Malvane was breaking.

Not gracefully.

He didn't shatter like glass; he splintered like rotten wood.

The ritual was gone.

The cathedral's stolen radiance lay in flickering shards.

The false paladins had collapsed into unconscious men.

The clergy, once puppets, blinked tearfully as the chokehold on their minds released.

But Malvane?

He could not return to what he was.

Power wouldn't answer him anymore. Faith refused to listen. Prayer didn't echo.

When he tried to stand, his legs rattled like he no longer belonged to himself.

He wasn't hurt physically.

He was emptied.

He had built identity on being obeyed, being revered, being right, being chosen…

…and now all that authority hung over him as a tattered cloak that refused to settle back onto his shoulders.

He tried to gather light.

Nothing came.

He tried to draw strength.

Nothing returned.

He tried to speak like an Archbishop.

Only a frightened man answered.

---

Aiden approached slowly.

This wasn't triumph. There was no satisfaction on his face.

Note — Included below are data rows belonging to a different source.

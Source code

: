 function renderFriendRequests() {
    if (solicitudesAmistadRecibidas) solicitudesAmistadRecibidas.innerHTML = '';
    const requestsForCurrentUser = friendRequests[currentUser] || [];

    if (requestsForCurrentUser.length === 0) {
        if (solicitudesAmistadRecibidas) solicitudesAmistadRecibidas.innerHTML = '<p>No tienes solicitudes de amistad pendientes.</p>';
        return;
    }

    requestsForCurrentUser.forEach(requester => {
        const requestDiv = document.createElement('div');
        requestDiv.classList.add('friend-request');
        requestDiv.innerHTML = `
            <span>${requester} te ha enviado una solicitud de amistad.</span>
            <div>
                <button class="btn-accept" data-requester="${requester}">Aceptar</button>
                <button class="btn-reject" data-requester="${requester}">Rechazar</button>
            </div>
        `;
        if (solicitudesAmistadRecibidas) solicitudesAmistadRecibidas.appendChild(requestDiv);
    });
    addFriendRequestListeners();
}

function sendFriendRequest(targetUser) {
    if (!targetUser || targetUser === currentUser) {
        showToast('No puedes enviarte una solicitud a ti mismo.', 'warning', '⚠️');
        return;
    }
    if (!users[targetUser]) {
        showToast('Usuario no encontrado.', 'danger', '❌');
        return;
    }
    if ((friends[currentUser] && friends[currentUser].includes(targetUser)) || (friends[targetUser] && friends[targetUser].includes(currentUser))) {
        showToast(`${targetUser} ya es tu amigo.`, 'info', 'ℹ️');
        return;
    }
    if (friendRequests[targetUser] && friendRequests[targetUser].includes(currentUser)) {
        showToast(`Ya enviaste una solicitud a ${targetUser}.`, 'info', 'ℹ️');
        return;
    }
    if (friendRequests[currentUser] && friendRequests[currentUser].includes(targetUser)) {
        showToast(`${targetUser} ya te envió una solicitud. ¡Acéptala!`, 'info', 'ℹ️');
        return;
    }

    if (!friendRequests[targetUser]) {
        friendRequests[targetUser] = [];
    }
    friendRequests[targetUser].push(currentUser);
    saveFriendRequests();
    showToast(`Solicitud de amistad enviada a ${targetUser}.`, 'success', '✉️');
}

Just the quiet ache of seeing a man who chose to drown…

and now realized the water was cold.

"Malvane," Aiden said quietly. "It's over."

Malvane lifted his head.

He still tried to smile.

Of course he did.

A man who lived so long performing holiness didn't know how to stop acting.

His voice shook as he forced confidence like a mask back on.

"No. You don't… you don't understand. I was meant for more. This city… this faith… they need me. I can still… still… fix it… I can–"

He reached for faith again. Grasped.

And came up empty.

The mask slipped.

Terror bled through.

---

Liora watched him.

Her angel-blood recoiled, not out of pity or anger—

but because this was what happened when mortals decided they deserved godhood more than humility.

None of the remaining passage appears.